I used the following command on neo4j desktop, my csv file has approximately 220000 records and the process take really long and never finish
:auto USING PERIODIC COMMIT
LOAD CSV WITH HEADERS from "file:///file_name.csv" AS line
WITH line.vin AS carid, line.start_time AS st, line.end_time AS et, line.event as event, line.sub_id as sid
Merge (c:Car {carID: carid})
Merge (e:Event {eventType: event, start_time:st, end_time:et, probe_id:sid})
Create (c)-[:takePlace]->(e)
CREATE INDEX index_car_id IF NOT EXISTS FOR (n:Car) ON (n.carID)
CREATE INDEX index_event_id IF NOT EXISTS FOR (n:Event) ON (n.probe_id)
Then, you load Car nodes:
:auto USING PERIODIC COMMIT
LOAD CSV WITH HEADERS FROM "file:///file_name.csv" AS line
WITH DISTINCT line.vin AS carid
MERGE (c:Car {carID: carid})
Then, you load Event nodes:
:auto USING PERIODIC COMMIT
LOAD CSV WITH HEADERS FROM "file:///file_name.csv" AS line
WITH line.start_time AS st, line.end_time AS et, line.event as event, line.sub_id as sid
MERGE (e:Event {eventType: event, start_time: st, end_time: et, probe_id: sid})
Then, you load relations:
:auto USING PERIODIC COMMIT
LOAD CSV WITH HEADERS FROM "file:///file_name.csv" AS line
WITH line.vin AS carid, line.sub_id as sid
MATCH (c:Car {carID: carid})
MATCH (e:Event {probe_id: sid})
CREATE (c)-[:takePlace]->(e)
Hi Cobra, Thanks for your advice. The first step is fast and now I'm running the second one (loading event) and it runs for hours. I think it would be the same error for the second step if there is no exception
Did you create the UNIQUE CONSTRAINT for Event nodes?

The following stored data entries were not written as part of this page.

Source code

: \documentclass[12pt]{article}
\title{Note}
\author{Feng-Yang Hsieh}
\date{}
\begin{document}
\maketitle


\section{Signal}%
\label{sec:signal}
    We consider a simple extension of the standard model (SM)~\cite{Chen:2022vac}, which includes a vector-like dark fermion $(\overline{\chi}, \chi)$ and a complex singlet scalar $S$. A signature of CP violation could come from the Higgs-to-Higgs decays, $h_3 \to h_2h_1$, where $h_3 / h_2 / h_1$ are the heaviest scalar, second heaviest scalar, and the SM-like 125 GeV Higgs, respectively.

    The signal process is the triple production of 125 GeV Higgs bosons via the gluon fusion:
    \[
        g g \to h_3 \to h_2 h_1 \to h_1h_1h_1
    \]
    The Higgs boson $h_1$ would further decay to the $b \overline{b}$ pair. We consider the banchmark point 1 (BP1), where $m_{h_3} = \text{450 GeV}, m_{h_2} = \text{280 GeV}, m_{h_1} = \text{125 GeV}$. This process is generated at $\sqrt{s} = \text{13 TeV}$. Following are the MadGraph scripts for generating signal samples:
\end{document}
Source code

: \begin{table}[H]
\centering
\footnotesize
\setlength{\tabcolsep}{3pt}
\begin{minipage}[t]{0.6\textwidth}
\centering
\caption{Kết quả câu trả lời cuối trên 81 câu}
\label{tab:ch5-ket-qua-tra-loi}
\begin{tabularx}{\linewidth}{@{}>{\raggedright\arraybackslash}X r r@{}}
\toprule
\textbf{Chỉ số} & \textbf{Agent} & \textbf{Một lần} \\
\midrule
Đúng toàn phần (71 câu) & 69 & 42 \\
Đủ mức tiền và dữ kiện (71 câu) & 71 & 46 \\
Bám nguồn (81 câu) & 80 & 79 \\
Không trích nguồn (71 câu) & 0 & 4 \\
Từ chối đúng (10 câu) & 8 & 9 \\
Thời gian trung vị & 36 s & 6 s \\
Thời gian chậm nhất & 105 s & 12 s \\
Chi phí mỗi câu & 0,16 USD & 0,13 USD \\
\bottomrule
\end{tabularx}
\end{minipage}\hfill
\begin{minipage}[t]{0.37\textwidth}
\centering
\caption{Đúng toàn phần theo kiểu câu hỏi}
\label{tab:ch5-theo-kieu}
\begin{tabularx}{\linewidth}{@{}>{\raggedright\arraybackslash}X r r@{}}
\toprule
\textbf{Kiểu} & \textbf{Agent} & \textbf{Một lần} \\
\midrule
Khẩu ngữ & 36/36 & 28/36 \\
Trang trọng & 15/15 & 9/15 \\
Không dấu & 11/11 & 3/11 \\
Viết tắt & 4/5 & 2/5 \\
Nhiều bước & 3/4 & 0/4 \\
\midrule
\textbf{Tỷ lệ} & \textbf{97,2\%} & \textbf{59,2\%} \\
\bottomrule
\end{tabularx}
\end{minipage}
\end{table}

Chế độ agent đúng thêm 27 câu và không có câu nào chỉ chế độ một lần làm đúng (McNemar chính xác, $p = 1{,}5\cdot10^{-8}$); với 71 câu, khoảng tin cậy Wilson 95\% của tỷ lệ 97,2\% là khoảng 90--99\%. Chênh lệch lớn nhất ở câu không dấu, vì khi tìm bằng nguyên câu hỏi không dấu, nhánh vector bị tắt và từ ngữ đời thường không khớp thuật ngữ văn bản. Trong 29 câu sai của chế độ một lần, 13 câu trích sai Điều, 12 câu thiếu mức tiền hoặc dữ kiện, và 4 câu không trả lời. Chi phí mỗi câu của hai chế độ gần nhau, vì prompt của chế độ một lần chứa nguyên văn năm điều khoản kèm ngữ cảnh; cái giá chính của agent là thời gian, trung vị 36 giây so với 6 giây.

What is the RAM allocated to Neo4j?
Try this:
:auto USING PERIODIC COMMIT
LOAD CSV WITH HEADERS FROM "file:///file_name.csv" AS line
WITH line.start_time AS st, line.end_time AS et, line.event as event, line.sub_id as sid
MERGE (e:Event {probe_id: sid})
ON CREATE SET eventType = event, start_time = st, end_time = et,
Not really, the event node is hard to find an unique constrain in my case, but the car do have.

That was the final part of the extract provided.